There has been a lot of buzz surrounding former Wall Street analyst Mary Meeker's recent "State of the Internet" report. In it, she outlines the rise and fall of the Wintel duopoly, indicating that it basically peaked during the Windows 98/Windows XP period and is receding to less than 35 per cent market share. In fact, when compared to iOS and Android usage rates, Wintel is at 35 per cent now!
This is somewhat misleading since we are comparing computing per se with smartphones, and we have to ask ourselves if these smartphones are indeed computers. They just so happen to be used for telecommunications, but the desktop computer is also used for telecommunications. The main difference is that one is portable and the other is not. Another difference is power. The handheld smartphone is a gutless wonder compared with the desktop machine, but it can run a browser, some apps, and interactive maps.
This whole discussion is now entering the realm of philosophy. The idea that we'd one day have pocket computers goes back to the 1970s and over the last 20 years, numerous attempts were made to create pure pocket computers without the phone capabilities. The Palm Pilot is the most notable example.
When the first serious smartphones were invented by Microsoft and others, it was obvious that the pocket computer and the smartphone would come together in one package. The real breakthrough came when Apple reimagined the product in a new and compelling way, which became the standard way of seeing the device.
But at what point can we call the modern smartphone a computer? What we have is a touchscreen phone that has cloud access and can run some basic code called "apps." More and more people prefer using the diminutive machine to surf the web via a data plan or local Wi-Fi.
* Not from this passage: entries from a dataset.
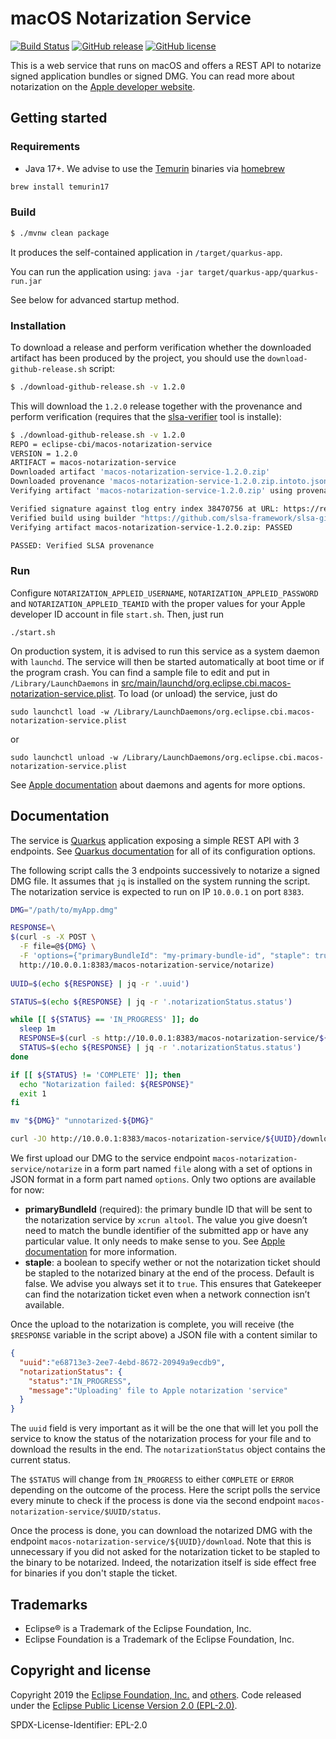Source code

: # macOS Notarization Service

[![Build Status](https://ci.eclipse.org/cbi/buildStatus/icon?job=macos-notarization-service%2Fmain)](https://ci.eclipse.org/cbi/job/macos-notarization-service/job/main/) 
[![GitHub release](https://img.shields.io/github/release/eclipse-cbi/macos-notarization-service.svg?label=release)](https://github.com/eclipse-cbi/macos-notarization-service.svg/releases/latest)
[![GitHub license](https://img.shields.io/github/license/eclipse-cbi/macos-notarization-service.svg)](https://github.com/eclipse-cbi/macos-notarization-service/blob/master/LICENSE)

This is a web service that runs on macOS and offers a REST API to notarize signed application bundles or signed DMG. You can read more about notarization on the [Apple developer website](https://developer.apple.com/documentation/security/notarizing_your_app_before_distribution).

## Getting started

### Requirements

* Java 17+. We advise to use the [Temurin](https://adoptium.net/) binaries via [homebrew](https://brew.sh)

```bash
brew install temurin17
```

### Build

```bash
$ ./mvnw clean package
```

It produces the self-contained application in `/target/quarkus-app`.

You can run the application using: `java -jar target/quarkus-app/quarkus-run.jar`

See below for advanced startup method.

### Installation

To download a release and perform verification whether the downloaded artifact has been produced by the project,
you should use the `download-github-release.sh` script:

```bash
$ ./download-github-release.sh -v 1.2.0
```

This will download the `1.2.0` release together with the provenance and perform verification (requires that the [slsa-verifier](https://github.com/slsa-framework/slsa-verifier) tool is installe):

```bash
$ ./download-github-release.sh -v 1.2.0
REPO = eclipse-cbi/macos-notarization-service
VERSION = 1.2.0
ARTIFACT = macos-notarization-service
Downloaded artifact 'macos-notarization-service-1.2.0.zip'
Downloaded provenance 'macos-notarization-service-1.2.0.zip.intoto.jsonl'
Verifying artifact 'macos-notarization-service-1.2.0.zip' using provenance 'macos-notarization-service-1.2.0.zip.intoto.jsonl':

Verified signature against tlog entry index 38470756 at URL: https://rekor.sigstore.dev/api/v1/log/entries/24296fb24b8ad77afd34aec2bf00e490c71f748ac30e5ea98054baf21276e5dc43bbd1653789b273
Verified build using builder "https://github.com/slsa-framework/slsa-github-generator/.github/workflows/generator_generic_slsa3.yml@refs/tags/v1.9.0" at commit 5ad9cfe7d0a03ad3d7f58c1561b42f175b1d6850
Verifying artifact macos-notarization-service-1.2.0.zip: PASSED

PASSED: Verified SLSA provenance
```


### Run

Configure `NOTARIZATION_APPLEID_USERNAME`, `NOTARIZATION_APPLEID_PASSWORD` and `NOTARIZATION_APPLEID_TEAMID` with the proper values for your Apple developer ID account in file `start.sh`. Then, just run

    ./start.sh

On production system, it is advised to run this service as a system daemon with `launchd`. The service will then be started automatically at boot time or if the program crash. You can find a sample file to edit and put in `/Library/LaunchDaemons` in [src/main/launchd/org.eclipse.cbi.macos-notarization-service.plist](https://github.com/eclipse-cbi/macos-notarization-service/blob/master/src/main/launchd/org.eclipse.cbi.macos-notarization-service.plist). To load (or unload) the service, just do

    sudo launchctl load -w /Library/LaunchDaemons/org.eclipse.cbi.macos-notarization-service.plist

or

    sudo launchctl unload -w /Library/LaunchDaemons/org.eclipse.cbi.macos-notarization-service.plist

See [Apple documentation](https://developer.apple.com/library/archive/documentation/MacOSX/Conceptual/BPSystemStartup/Chapters/Introduction.html#//apple_ref/doc/uid/10000172i-SW1-SW1) about daemons and agents for more options.

## Documentation

The service is [Quarkus](https://quarkus.io) application exposing a simple REST API with 3 endpoints. See [Quarkus documentation](https://quarkus.io/guides/all-config) for all of its configuration options. 

The following script calls the 3 endpoints successively to notarize a signed DMG file. It assumes that `jq` is installed on the system running the script. The notarization service is expected to run on IP `10.0.0.1` on port `8383`.

```bash
DMG="/path/to/myApp.dmg"

RESPONSE=\
$(curl -s -X POST \
  -F file=@${DMG} \
  -F 'options={"primaryBundleId": "my-primary-bundle-id", "staple": true};type=application/json' \
  http://10.0.0.1:8383/macos-notarization-service/notarize)
  
UUID=$(echo ${RESPONSE} | jq -r '.uuid')

STATUS=$(echo ${RESPONSE} | jq -r '.notarizationStatus.status')

while [[ ${STATUS} == 'IN_PROGRESS' ]]; do
  sleep 1m
  RESPONSE=$(curl -s http://10.0.0.1:8383/macos-notarization-service/${UUID}/status)
  STATUS=$(echo ${RESPONSE} | jq -r '.notarizationStatus.status')
done

if [[ ${STATUS} != 'COMPLETE' ]]; then
  echo "Notarization failed: ${RESPONSE}"
  exit 1
fi

mv "${DMG}" "unnotarized-${DMG}"

curl -JO http://10.0.0.1:8383/macos-notarization-service/${UUID}/download
```

We first upload our DMG to the service endpoint `macos-notarization-service/notarize` in a form part named `file` along with a set of options in JSON format in a form part named `options`. Only two options are available for now:

 * **primaryBundleId** (required): the primary bundle ID that will be sent to the notarization service by `xcrun altool`. The value you give doesn’t need to match the bundle identifier of the submitted app or have any particular value. It only needs to make sense to you. See [Apple documentation](https://developer.apple.com/documentation/xcode/notarizing_your_app_before_distribution/customizing_the_notarization_workflow#3087734) for more information.
 * **staple**: a boolean to specify wether or not the notarization ticket should be stapled to the notarized binary at the end of the process. Default is false. We advise you always set it to `true`. This ensures that Gatekeeper can find the notarization ticket even when a network connection isn’t available.

Once the upload to the notarization is complete, you will receive (the `$RESPONSE` variable in the script above) a JSON file with a content similar to 

```json
{ 
  "uuid":"e68713e3-2ee7-4ebd-8672-20949a9ecdb9",
  "notarizationStatus": {
    "status":"IN_PROGRESS",
    "message":"Uploading' file to Apple notarization 'service"
  }
}
```

The `uuid` field is very important as it will be the one that will let you poll the service to know the status of the notarization process for your file and to download the results in the end. The `notarizationStatus` object contains the current status.

The `$STATUS` will change from `ÌN_PROGRESS` to either `COMPLETE` or `ERROR` depending on the outcome of the process. Here the script polls the service every minute to check if the process is done via the second endpoint `macos-notarization-service/$UUID/status`. 

Once the process is done, you can download the notarized DMG with the endpoint `macos-notarization-service/${UUID}/download`. Note that this is unnecessary if you did not asked for the notarization ticket to be stapled to the binary to be notarized. Indeed, the notarization itself is side effect free for binaries if you don't staple the ticket. 

## Trademarks

* Eclipse® is a Trademark of the Eclipse Foundation, Inc.
* Eclipse Foundation is a Trademark of the Eclipse Foundation, Inc.

## Copyright and license

Copyright 2019 the [Eclipse Foundation, Inc.](https://www.eclipse.org) and [others](https://github.com/eclipse-cbi/macos-notarization-service/graphs/contributors). Code released under the [Eclipse Public License Version 2.0 (EPL-2.0)](https://github.com/eclipse-cbi/macos-notarization-service/blob/src/LICENSE). 

SPDX-License-Identifier: EPL-2.0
It's even become acceptable to have these devices at the dinner table so that someone can consult Wikipedia during a meal without seeming rude. Phone etiquette has gone from "no cell phones" to no problem.
But I digress. The subject at hand is whether these things are computers and whether they are comparable to what I'm typing this column on right now: A powerful multi-core machine with 3TB of storage, 16GB of main memory, and two 27in monitors.
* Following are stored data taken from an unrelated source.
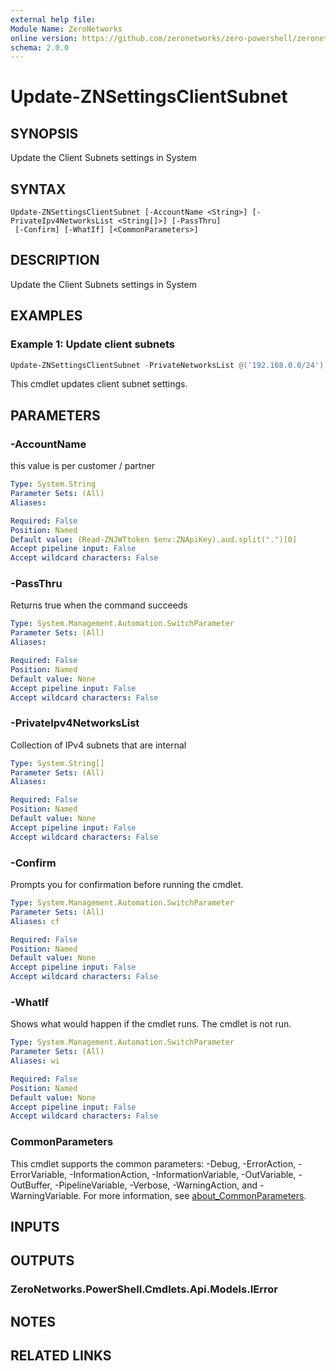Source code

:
 ```yaml
---
external help file:
Module Name: ZeroNetworks
online version: https://github.com/zeronetworks/zero-powershell/zeronetworks/update-znsettingsclientsubnet
schema: 2.0.0
---
```


# Update-ZNSettingsClientSubnet

## SYNOPSIS
Update the Client Subnets settings in System

## SYNTAX

```
Update-ZNSettingsClientSubnet [-AccountName <String>] [-PrivateIpv4NetworksList <String[]>] [-PassThru]
 [-Confirm] [-WhatIf] [<CommonParameters>]
```

## DESCRIPTION
Update the Client Subnets settings in System

## EXAMPLES

### Example 1: Update client subnets
```powershell
Update-ZNSettingsClientSubnet -PrivateNetworksList @('192.168.0.0/24')
```

This cmdlet updates client subnet settings.

## PARAMETERS

### -AccountName
this value is per customer / partner

```yaml
Type: System.String
Parameter Sets: (All)
Aliases:

Required: False
Position: Named
Default value: (Read-ZNJWTtoken $env:ZNApiKey).aud.split(".")[0]
Accept pipeline input: False
Accept wildcard characters: False
```

### -PassThru
Returns true when the command succeeds

```yaml
Type: System.Management.Automation.SwitchParameter
Parameter Sets: (All)
Aliases:

Required: False
Position: Named
Default value: None
Accept pipeline input: False
Accept wildcard characters: False
```

### -PrivateIpv4NetworksList
Collection of IPv4 subnets that are internal

```yaml
Type: System.String[]
Parameter Sets: (All)
Aliases:

Required: False
Position: Named
Default value: None
Accept pipeline input: False
Accept wildcard characters: False
```

### -Confirm
Prompts you for confirmation before running the cmdlet.

```yaml
Type: System.Management.Automation.SwitchParameter
Parameter Sets: (All)
Aliases: cf

Required: False
Position: Named
Default value: None
Accept pipeline input: False
Accept wildcard characters: False
```

### -WhatIf
Shows what would happen if the cmdlet runs.
The cmdlet is not run.

```yaml
Type: System.Management.Automation.SwitchParameter
Parameter Sets: (All)
Aliases: wi

Required: False
Position: Named
Default value: None
Accept pipeline input: False
Accept wildcard characters: False
```

### CommonParameters
This cmdlet supports the common parameters: -Debug, -ErrorAction, -ErrorVariable, -InformationAction, -InformationVariable, -OutVariable, -OutBuffer, -PipelineVariable, -Verbose, -WarningAction, and -WarningVariable. For more information, see [about_CommonParameters](http://go.microsoft.com/fwlink/?LinkID=113216).

## INPUTS

## OUTPUTS

### ZeroNetworks.PowerShell.Cmdlets.Api.Models.IError

## NOTES

## RELATED LINKS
I think the argument can be made that the smartphone is in the same market as the desktop computer if we look at computing history beginning with the SOL-20 and Apple II, continuing with the TRS-80, the Amiga, and everything onward.
One of the most successful machines ever was the TRS-80. There were a slew of competitive machines in this era. We had the Commodore PET, for example, and eventually the Commodore 64. Take any of these early machines and compare them to the modern day smartphone. Is the iPhone more powerful than the Apple II, for example?
Well, it can do a lot more than the Apple II could. The onscreen keyboard is at least as good as the model found on a Commodore PET, as are the games.
From an historical perspective, the comparison is valid; it is only the nomenclature that fools us into thinking otherwise. If the smartphone was re-branded as a pocket computer with calling capabilities, the comparison would be easier to make.
Slide 24 of 88 in Meeker's report makes it apparent that the smart move for Google, in particular, would be to create a desktop computer OS that pushes Microsoft out of the picture completely.
Apple has considered pushing iOS onto its Mac line, but that's similar to Microsoft's decision to turn Windows 8 into a giant smartphone OS running on a desktop. It doesn't work. The Google Android code, however, might be more adaptable and practical.
We'll have to see how all this pans out. Whatever the case, it's apparent that things are changing. But take note on Meeker's chart: If things are reversing for Microsoft, will the right side of the chart eventually reflect the left side? That will mean more options than just iOS and Android. Perhaps we have no idea of what's to come.